I agree, I use marine grade urethan on mine, I love the natural wood grain look.


----------



## beeware10 (Jul 25, 2010)

not from fact but other beekeepers have told me that it is hard to get a good quality cypress. as far as cedar goes I have never had any of It but it must work. the fact that if you want to keep bugs out of your closet you line it with cedar. maybe a different varity. I dont know myself.


----------



## rwurster (Oct 30, 2010)

Yeah i was thinking it must be a different variety cedar. If you are only going to have 1 or 2 hives, cedar with a natural finish would surely wow everyone who saw it. In our town you can only have 2 hives max, and although it isnt specified, other towns in our state mandate you keep a 3rd empty hive for swarm catching and housing until you can do something to get rid of it. I go straight pine myself because, honestly, its cheap and when painted and maintained can last for decades.


----------



## AmericasBeekeeper (Jan 24, 2010)

I have pine and cypress hives. They both last equally long when sealed for me. Cedar is a little too light for the rough handling the teaching hives receive. It is fine for bottom boards, but anything else is damaged by working the hives. I have not weighed cypress but picking up stacks of unbuilt supers the cypress seems lighter than spruce pine for me.


----------



## carlinmo (Jun 6, 2010)

It is apparent that folks are mixing up at least two and maybe three species of “cedar”.

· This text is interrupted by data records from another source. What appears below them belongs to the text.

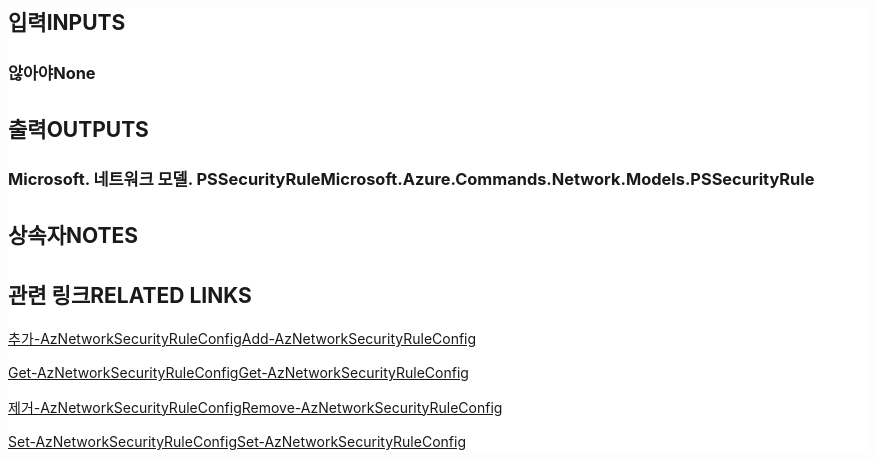 ## <span data-ttu-id="b76df-178">입력</span><span class="sxs-lookup"><span data-stu-id="b76df-178">INPUTS</span></span>

### <span data-ttu-id="b76df-179">않아야</span><span class="sxs-lookup"><span data-stu-id="b76df-179">None</span></span>

## <span data-ttu-id="b76df-180">출력</span><span class="sxs-lookup"><span data-stu-id="b76df-180">OUTPUTS</span></span>

### <span data-ttu-id="b76df-181">Microsoft. 네트워크 모델. PSSecurityRule</span><span class="sxs-lookup"><span data-stu-id="b76df-181">Microsoft.Azure.Commands.Network.Models.PSSecurityRule</span></span>

## <span data-ttu-id="b76df-182">상속자</span><span class="sxs-lookup"><span data-stu-id="b76df-182">NOTES</span></span>

## <span data-ttu-id="b76df-183">관련 링크</span><span class="sxs-lookup"><span data-stu-id="b76df-183">RELATED LINKS</span></span>

[<span data-ttu-id="b76df-184">추가-AzNetworkSecurityRuleConfig</span><span class="sxs-lookup"><span data-stu-id="b76df-184">Add-AzNetworkSecurityRuleConfig</span></span>](./Add-AzNetworkSecurityRuleConfig.md)

[<span data-ttu-id="b76df-185">Get-AzNetworkSecurityRuleConfig</span><span class="sxs-lookup"><span data-stu-id="b76df-185">Get-AzNetworkSecurityRuleConfig</span></span>](./Get-AzNetworkSecurityRuleConfig.md)

[<span data-ttu-id="b76df-186">제거-AzNetworkSecurityRuleConfig</span><span class="sxs-lookup"><span data-stu-id="b76df-186">Remove-AzNetworkSecurityRuleConfig</span></span>](./Remove-AzNetworkSecurityRuleConfig.md)

[<span data-ttu-id="b76df-187">Set-AzNetworkSecurityRuleConfig</span><span class="sxs-lookup"><span data-stu-id="b76df-187">Set-AzNetworkSecurityRuleConfig</span></span>](./Set-AzNetworkSecurityRuleConfig.md)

Eastern red cedar (Juniperus virginiana) is aromatic and used to line closets and chests for insect repellancy

Northern white cedar (Thuja occidentalis) and Atlantic white cedar (Chamaecyparis thyoides) make high quality white lumber that is easily worked and holds paint well.


----------



## beekuk (Dec 31, 2008)

I run a hive manufacturing buisness in the UK,and 99% of hives over here are made from western red cedar(Thuja plicata) it's been the traditional hive material for many many decades,we have plenty of our own home grown which we mill and dry ourselves,and lots also comes from over your way. Brought over here and planted originally in the mid 1800's. No paint or treatments needed,i have box's over 50 years old, and still in reasonably good order.


----------



## Beadtalker (Jul 12, 2010)

Eastern red cedar is not anti-bee. I know of a feral hive in West Tennessee that has been living in one for years.


----------



## Michael Bush (Aug 2, 2002)

I have had hives of pine, cedar and cypress (as well as many other types). I prefer pine if I have to buy the wood. I don't care if I don't. Pine lasts well enough if it's not in contact with the ground and it's cheap and light weight. I've build a lot of them out of scrap cedar and I like it fine too, but wouldn't pay the difference in the price. The same with cypress. It's fine, but I wouldn't pay a lot extra for it.


----------



## Daniel Y (Sep 12, 2011)

Between Cyprus and Cedar I would say the deciding factor would be what you like the looks of or like working with. There is not going to be that much of a difference in the longevity of one over the other. Even though they are both woods used to withstand the elements without any paint or stain. They are usually kept looking decent by adding water sealant. You will not be able to do that for a hive. I know cedar will dry crack warp and tend to fall apart without some protection. SO if you have to paint it the looks also don't matter. it becomes a matter of price beyond that.


----------



## beekuk (Dec 31, 2008)

Daniel Y said:


> I know cedar will dry crack warp and tend to fall apart without some protection.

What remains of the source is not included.